The Notting Hill Carnival arrives early and you’d better have yer dancin’ shoes on coz this is gonna be some party. Drawn together by Blur frontman, Damon Albarn and Honest Jons’ collaborator Alan Scholefield, Lif Up.. gathers the cream of “the soca train from Port of Spain”, a four day carnival from the cutting-edge artists at the Trinidad and Tobago that literally blows the roof of all suckas.
Albarn is no stranger, or tourist, to the world music scene, with his previously released Mali Music, on his Honest Jon’s label and Notting Hill record shop of the same name, raising the profile of artists from Africa to Iceland, often in collaboration with his own work.

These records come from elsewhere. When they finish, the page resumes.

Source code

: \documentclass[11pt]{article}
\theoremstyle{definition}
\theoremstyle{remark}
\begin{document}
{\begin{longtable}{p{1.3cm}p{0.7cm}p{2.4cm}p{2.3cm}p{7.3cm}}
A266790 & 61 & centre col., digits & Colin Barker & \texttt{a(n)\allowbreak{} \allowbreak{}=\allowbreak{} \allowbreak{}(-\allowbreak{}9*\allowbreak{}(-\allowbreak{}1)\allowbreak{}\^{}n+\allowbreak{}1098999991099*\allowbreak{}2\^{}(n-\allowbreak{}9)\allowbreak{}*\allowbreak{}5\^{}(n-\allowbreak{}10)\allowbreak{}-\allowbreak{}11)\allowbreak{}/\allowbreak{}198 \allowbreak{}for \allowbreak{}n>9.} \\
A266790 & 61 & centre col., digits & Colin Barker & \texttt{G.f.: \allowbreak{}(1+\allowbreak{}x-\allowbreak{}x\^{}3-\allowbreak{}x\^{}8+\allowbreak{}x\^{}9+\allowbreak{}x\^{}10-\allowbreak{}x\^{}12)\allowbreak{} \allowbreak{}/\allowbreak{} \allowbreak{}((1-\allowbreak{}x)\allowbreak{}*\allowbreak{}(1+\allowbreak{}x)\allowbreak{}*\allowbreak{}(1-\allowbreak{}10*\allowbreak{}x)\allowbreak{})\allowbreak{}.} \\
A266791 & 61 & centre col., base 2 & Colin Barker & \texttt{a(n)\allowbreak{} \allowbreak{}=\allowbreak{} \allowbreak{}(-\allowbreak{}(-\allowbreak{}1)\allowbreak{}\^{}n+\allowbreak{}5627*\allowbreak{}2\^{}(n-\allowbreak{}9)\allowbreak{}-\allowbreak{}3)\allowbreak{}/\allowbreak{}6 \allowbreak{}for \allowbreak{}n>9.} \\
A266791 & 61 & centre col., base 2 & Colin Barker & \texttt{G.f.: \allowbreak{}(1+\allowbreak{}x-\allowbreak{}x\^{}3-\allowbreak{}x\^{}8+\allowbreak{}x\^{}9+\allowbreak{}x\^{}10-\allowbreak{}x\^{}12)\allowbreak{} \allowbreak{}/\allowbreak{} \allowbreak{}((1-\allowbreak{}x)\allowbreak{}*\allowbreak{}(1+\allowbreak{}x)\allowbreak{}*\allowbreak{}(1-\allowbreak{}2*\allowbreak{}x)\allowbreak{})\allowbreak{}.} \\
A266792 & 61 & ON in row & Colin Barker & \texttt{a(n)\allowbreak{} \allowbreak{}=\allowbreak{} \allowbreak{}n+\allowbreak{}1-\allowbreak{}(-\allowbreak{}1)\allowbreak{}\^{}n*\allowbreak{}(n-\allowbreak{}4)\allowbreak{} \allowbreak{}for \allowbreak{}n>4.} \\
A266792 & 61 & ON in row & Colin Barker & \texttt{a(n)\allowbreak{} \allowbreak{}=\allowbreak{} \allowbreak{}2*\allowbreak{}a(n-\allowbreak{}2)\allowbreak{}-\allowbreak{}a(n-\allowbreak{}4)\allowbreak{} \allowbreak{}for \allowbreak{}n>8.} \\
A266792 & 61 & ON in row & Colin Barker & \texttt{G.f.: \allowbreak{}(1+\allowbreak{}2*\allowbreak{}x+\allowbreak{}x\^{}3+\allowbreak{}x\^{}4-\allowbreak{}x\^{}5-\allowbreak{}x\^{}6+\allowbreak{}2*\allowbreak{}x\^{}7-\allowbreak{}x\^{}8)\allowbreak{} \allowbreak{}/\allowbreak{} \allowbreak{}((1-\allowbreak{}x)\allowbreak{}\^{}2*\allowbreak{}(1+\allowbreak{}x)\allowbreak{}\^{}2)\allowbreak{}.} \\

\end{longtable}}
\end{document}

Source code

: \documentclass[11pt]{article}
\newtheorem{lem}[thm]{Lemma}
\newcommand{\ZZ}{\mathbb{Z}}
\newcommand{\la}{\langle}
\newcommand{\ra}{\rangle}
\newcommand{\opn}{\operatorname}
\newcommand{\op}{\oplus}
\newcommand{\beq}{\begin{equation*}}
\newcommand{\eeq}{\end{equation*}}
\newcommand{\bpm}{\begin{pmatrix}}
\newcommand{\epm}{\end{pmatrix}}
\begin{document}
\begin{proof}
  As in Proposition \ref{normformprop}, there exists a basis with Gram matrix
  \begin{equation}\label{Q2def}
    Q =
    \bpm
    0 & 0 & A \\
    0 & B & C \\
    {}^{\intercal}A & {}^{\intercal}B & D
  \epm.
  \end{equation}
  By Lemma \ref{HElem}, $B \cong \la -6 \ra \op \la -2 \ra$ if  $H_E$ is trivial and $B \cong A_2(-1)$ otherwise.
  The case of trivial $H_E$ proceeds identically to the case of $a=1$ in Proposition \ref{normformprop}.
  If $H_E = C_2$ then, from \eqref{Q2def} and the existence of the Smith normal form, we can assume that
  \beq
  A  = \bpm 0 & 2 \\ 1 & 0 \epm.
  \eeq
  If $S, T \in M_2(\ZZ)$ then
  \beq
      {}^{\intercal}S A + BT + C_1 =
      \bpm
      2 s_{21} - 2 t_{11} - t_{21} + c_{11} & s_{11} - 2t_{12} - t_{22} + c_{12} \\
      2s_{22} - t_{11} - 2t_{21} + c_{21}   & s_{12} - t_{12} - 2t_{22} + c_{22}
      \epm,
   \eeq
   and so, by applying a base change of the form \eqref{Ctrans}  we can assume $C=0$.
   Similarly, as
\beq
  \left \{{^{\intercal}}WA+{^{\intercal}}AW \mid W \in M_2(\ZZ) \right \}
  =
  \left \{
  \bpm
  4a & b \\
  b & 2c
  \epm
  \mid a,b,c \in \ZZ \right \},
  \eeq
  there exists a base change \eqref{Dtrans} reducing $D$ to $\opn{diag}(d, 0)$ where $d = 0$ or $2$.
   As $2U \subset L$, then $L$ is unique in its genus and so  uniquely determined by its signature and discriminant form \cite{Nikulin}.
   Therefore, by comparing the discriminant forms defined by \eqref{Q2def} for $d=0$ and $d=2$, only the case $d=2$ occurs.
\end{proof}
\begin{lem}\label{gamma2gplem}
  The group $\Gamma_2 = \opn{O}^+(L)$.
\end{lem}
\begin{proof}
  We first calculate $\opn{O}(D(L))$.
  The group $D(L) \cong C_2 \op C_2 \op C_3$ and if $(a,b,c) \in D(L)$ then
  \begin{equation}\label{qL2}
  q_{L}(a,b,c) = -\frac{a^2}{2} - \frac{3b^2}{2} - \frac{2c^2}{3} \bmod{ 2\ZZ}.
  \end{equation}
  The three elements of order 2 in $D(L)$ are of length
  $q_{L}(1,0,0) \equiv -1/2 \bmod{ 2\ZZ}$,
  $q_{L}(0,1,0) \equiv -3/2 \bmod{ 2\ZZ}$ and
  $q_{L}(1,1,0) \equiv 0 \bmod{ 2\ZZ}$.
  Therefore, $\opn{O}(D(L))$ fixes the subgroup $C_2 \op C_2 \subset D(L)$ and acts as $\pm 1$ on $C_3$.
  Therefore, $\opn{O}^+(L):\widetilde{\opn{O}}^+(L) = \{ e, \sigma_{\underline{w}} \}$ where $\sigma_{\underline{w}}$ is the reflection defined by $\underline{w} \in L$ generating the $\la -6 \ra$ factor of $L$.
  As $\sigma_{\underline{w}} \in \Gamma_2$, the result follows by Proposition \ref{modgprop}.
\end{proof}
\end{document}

Lif Up is a multi-coloured blast of the incendiary energy of the human Soca Train, powered by the coals of a hybrid Soul-Calypso soundtrack (hence ‘soca’) with its origins in African and Caribbean music. This is true soul music. Filling your belly with sparks that ignite your hips and feet to start your own fires.
The whole nature of the music in the soca train is that everyone gets on and moves in a direction of unity. In defiance of the strict government in Trinidad, the carnival is the chance for everyone to let their hair down. Soca lyrics traditionally touch on all manner of subjects, from current affairs to sleeping around, set to incendiary tunes blasted out in a fury of creativity. This is not just for dramatic effect; sometimes these tunes are the artists pay checks for the year, and failure to make an impact at the carnival can make things pretty lean.
Heavy on the percussive beats, synthetic stabs of strings, urgent blasts of sampled sirens, whistles and over-excitable backing vocalists butt in and booty everything along in a rumptastic fury of shaking flesh and social good times. This is way more substantial than the populist image of Notting carnival bonhomie of a fat lady kissing a policeman.
Personal favourites are hard to choose when the standard is so high. But Timmy‘s Bumpa Catch A Fire is a prime cut of cheeky breakneck soca, topped off with Timmy urging all to bring their hoses to cool down “yuh bumpas” in fine dancehall style. Dawg E Slaughter‘s Trample does just that with a devastating Bajan ‘jump-up’ rhythm.
Other cultural influences are added to the pot with the Indian spicy soca of Massive Gosine‘s Chrloo, and Middle-Eastern stylings of Bobo & Agony‘s Soca Taliban. Maximus Dan is an anthem, reworking a previous classic from more traditional style to cutting edge contemporarism, in celebration of the Soca Train, in an infectious call to good times. Things ain’t all party though, as soca’s social commentary is writ large, with Andre Tanker‘s Food Fight putting the Iraq conflict in basic humorist terms with a choice of those who eat “the ham or the lamb”.
Overall, this is a global wake-up call to stuffy music purists not venturing from their lethargic sofa of musical familiarity. Get out there, get into it, and rediscover what your feet and face were meant for. Forget Notting Hill, get me a ticket to Port of Spain to get on board the Soca Train.